(Stored data entries)
____________________

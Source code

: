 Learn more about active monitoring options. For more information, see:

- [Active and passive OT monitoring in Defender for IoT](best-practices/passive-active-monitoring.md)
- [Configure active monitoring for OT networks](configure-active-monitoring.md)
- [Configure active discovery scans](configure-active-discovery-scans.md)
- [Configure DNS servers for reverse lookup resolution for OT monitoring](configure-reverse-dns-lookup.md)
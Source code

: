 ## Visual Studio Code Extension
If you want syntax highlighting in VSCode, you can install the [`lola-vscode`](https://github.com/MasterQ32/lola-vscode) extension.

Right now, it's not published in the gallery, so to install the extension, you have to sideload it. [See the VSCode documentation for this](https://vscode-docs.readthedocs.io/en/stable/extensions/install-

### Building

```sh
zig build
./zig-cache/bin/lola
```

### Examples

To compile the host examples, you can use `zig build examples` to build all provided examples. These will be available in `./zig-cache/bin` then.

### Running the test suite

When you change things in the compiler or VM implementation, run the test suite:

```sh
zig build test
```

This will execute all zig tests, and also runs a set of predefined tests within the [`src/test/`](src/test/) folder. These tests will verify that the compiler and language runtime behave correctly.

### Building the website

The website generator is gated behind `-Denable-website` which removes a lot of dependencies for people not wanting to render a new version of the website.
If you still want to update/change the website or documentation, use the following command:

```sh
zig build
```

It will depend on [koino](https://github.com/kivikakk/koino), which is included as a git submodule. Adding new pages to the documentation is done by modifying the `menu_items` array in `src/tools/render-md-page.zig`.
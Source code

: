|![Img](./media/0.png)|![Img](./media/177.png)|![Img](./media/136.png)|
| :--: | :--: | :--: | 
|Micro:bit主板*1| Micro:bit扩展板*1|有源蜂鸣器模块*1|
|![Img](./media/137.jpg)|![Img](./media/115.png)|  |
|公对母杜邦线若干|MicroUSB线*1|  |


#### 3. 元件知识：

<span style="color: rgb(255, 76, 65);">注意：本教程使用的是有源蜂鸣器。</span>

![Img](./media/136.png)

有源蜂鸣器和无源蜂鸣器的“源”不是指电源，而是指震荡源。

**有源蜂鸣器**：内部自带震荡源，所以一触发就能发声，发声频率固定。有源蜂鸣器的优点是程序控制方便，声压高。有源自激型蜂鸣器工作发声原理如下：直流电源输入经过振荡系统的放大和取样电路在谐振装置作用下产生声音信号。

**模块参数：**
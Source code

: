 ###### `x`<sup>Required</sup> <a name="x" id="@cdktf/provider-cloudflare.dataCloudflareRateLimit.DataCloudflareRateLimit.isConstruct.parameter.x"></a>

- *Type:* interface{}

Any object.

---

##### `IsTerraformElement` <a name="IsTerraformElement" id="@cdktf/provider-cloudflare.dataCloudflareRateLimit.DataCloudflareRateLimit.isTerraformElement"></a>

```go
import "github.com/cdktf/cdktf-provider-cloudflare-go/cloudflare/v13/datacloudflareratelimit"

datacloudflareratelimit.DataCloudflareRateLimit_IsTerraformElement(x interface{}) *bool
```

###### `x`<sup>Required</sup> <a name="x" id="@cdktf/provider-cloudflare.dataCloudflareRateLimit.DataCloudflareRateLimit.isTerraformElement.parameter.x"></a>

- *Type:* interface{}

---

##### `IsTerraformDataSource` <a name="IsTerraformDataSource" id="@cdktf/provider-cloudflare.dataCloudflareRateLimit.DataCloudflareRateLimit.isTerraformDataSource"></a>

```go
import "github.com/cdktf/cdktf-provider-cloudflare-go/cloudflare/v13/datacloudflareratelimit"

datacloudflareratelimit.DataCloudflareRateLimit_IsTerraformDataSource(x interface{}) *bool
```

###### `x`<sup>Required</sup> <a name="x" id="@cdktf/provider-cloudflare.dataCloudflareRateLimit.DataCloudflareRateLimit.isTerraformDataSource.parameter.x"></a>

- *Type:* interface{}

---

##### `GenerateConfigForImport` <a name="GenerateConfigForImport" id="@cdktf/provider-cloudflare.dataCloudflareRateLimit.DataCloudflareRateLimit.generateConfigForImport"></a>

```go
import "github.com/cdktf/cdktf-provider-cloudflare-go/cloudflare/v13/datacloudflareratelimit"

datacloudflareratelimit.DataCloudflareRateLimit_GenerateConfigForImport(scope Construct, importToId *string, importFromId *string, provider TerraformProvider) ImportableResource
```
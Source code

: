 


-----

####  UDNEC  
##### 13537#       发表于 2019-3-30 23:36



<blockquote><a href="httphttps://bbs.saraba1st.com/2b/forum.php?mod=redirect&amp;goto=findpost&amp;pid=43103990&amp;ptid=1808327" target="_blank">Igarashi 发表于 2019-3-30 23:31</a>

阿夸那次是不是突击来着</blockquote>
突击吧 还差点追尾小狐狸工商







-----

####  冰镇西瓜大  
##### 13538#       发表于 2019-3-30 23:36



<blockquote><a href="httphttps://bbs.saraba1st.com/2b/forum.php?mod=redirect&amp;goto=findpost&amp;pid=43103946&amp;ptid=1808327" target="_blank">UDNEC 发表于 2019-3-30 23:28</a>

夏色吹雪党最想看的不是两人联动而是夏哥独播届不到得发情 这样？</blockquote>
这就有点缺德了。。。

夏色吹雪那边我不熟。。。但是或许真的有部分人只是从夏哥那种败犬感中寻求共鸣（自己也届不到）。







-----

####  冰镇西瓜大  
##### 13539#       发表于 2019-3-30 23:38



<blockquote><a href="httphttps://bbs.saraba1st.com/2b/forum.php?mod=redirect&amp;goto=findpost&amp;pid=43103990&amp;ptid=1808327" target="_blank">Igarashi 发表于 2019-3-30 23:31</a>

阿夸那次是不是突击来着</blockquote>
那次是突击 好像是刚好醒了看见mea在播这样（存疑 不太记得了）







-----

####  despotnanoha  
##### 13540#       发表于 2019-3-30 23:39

____________________

* Exercise details *
From the first line to the last, copy the records exactly as they appear above.

* Answer box *
Source code

: Learn more about active monitoring options. For more information, see:

- [Active and passive OT monitoring in Defender for IoT](best-practices/passive-active-monitoring.md)
- [Configure active monitoring for OT networks](configure-active-monitoring.md)
- [Configure active discovery scans](configure-active-discovery-scans.md)
- [Configure DNS servers for reverse lookup resolution for OT monitoring](configure-reverse-dns-lookup.md)
Source code

: ## Visual Studio Code Extension
If you want syntax highlighting in VSCode, you can install the [`lola-vscode`](https://github.com/MasterQ32/lola-vscode) extension.

Right now, it's not published in the gallery, so to install the extension, you have to sideload it. [See the VSCode documentation for this](https://vscode-docs.readthedocs.io/en/stable/extensions/install-

### Building

```sh
zig build
./zig-cache/bin/lola
```

### Examples

To compile the host examples, you can use `zig build examples` to build all provided examples. These will be available in `./zig-cache/bin` then.

### Running the test suite

When you change things in the compiler or VM implementation, run the test suite:

```sh
zig build test
```

This will execute all zig tests, and also runs a set of predefined tests within the [`src/test/`](src/test/) folder. These tests will verify that the compiler and language runtime behave correctly.

### Building the website

The website generator is gated behind `-Denable-website` which removes a lot of dependencies for people not wanting to render a new version of the website.
If you still want to update/change the website or documentation, use the following command:

```sh
zig build
```

It will depend on [koino](https://github.com/kivikakk/koino), which is included as a git submodule. Adding new pages to the documentation is done by modifying the `menu_items` array in `src/tools/render-md-page.zig`.
Source code

:|![Img](./media/0.png)|![Img](./media/177.png)|![Img](./media/136.png)|
| :--: | :--: | :--: | 
|Micro:bit主板*1| Micro:bit扩展板*1|有源蜂鸣器模块*1|
|![Img](./media/137.jpg)|![Img](./media/115.png)|  |
|公对母杜邦线若干|MicroUSB线*1|  |


#### 3. 元件知识：

<span style="color: rgb(255, 76, 65);">注意：本教程使用的是有源蜂鸣器。</span>

![Img](./media/136.png)

有源蜂鸣器和无源蜂鸣器的“源”不是指电源，而是指震荡源。

**有源蜂鸣器**：内部自带震荡源，所以一触发就能发声，发声频率固定。有源蜂鸣器的优点是程序控制方便，声压高。有源自激型蜂鸣器工作发声原理如下：直流电源输入经过振荡系统的放大和取样电路在谐振装置作用下产生声音信号。

**模块参数：**
Source code

: ###### `x`<sup>Required</sup> <a name="x" id="@cdktf/provider-cloudflare.dataCloudflareRateLimit.DataCloudflareRateLimit.isConstruct.parameter.x"></a>

- *Type:* interface{}

Any object.

---

##### `IsTerraformElement` <a name="IsTerraformElement" id="@cdktf/provider-cloudflare.dataCloudflareRateLimit.DataCloudflareRateLimit.isTerraformElement"></a>

```go
import "github.com/cdktf/cdktf-provider-cloudflare-go/cloudflare/v13/datacloudflareratelimit"

datacloudflareratelimit.DataCloudflareRateLimit_IsTerraformElement(x interface{}) *bool
```

###### `x`<sup>Required</sup> <a name="x" id="@cdktf/provider-cloudflare.dataCloudflareRateLimit.DataCloudflareRateLimit.isTerraformElement.parameter.x"></a>

- *Type:* interface{}

---

##### `IsTerraformDataSource` <a name="IsTerraformDataSource" id="@cdktf/provider-cloudflare.dataCloudflareRateLimit.DataCloudflareRateLimit.isTerraformDataSource"></a>

```go
import "github.com/cdktf/cdktf-provider-cloudflare-go/cloudflare/v13/datacloudflareratelimit"

datacloudflareratelimit.DataCloudflareRateLimit_IsTerraformDataSource(x interface{}) *bool
```

###### `x`<sup>Required</sup> <a name="x" id="@cdktf/provider-cloudflare.dataCloudflareRateLimit.DataCloudflareRateLimit.isTerraformDataSource.parameter.x"></a>

- *Type:* interface{}

---

##### `GenerateConfigForImport` <a name="GenerateConfigForImport" id="@cdktf/provider-cloudflare.dataCloudflareRateLimit.DataCloudflareRateLimit.generateConfigForImport"></a>

```go
import "github.com/cdktf/cdktf-provider-cloudflare-go/cloudflare/v13/datacloudflareratelimit"

datacloudflareratelimit.DataCloudflareRateLimit_GenerateConfigForImport(scope Construct, importToId *string, importFromId *string, provider TerraformProvider) ImportableResource
```
Source code

: 


-----

####  UDNEC  
##### 13537#       发表于 2019-3-30 23:36



<blockquote><a href="httphttps://bbs.saraba1st.com/2b/forum.php?mod=redirect&amp;goto=findpost&amp;pid=43103990&amp;ptid=1808327" target="_blank">Igarashi 发表于 2019-3-30 23:31</a>

阿夸那次是不是突击来着</blockquote>
突击吧 还差点追尾小狐狸工商







-----

####  冰镇西瓜大  
##### 13538#       发表于 2019-3-30 23:36



<blockquote><a href="httphttps://bbs.saraba1st.com/2b/forum.php?mod=redirect&amp;goto=findpost&amp;pid=43103946&amp;ptid=1808327" target="_blank">UDNEC 发表于 2019-3-30 23:28</a>

夏色吹雪党最想看的不是两人联动而是夏哥独播届不到得发情 这样？</blockquote>
这就有点缺德了。。。

夏色吹雪那边我不熟。。。但是或许真的有部分人只是从夏哥那种败犬感中寻求共鸣（自己也届不到）。







-----

####  冰镇西瓜大  
##### 13539#       发表于 2019-3-30 23:38



<blockquote><a href="httphttps://bbs.saraba1st.com/2b/forum.php?mod=redirect&amp;goto=findpost&amp;pid=43103990&amp;ptid=1808327" target="_blank">Igarashi 发表于 2019-3-30 23:31</a>

阿夸那次是不是突击来着</blockquote>
那次是突击 好像是刚好醒了看见mea在播这样（存疑 不太记得了）







-----

####  despotnanoha  
##### 13540#       发表于 2019-3-30 23:39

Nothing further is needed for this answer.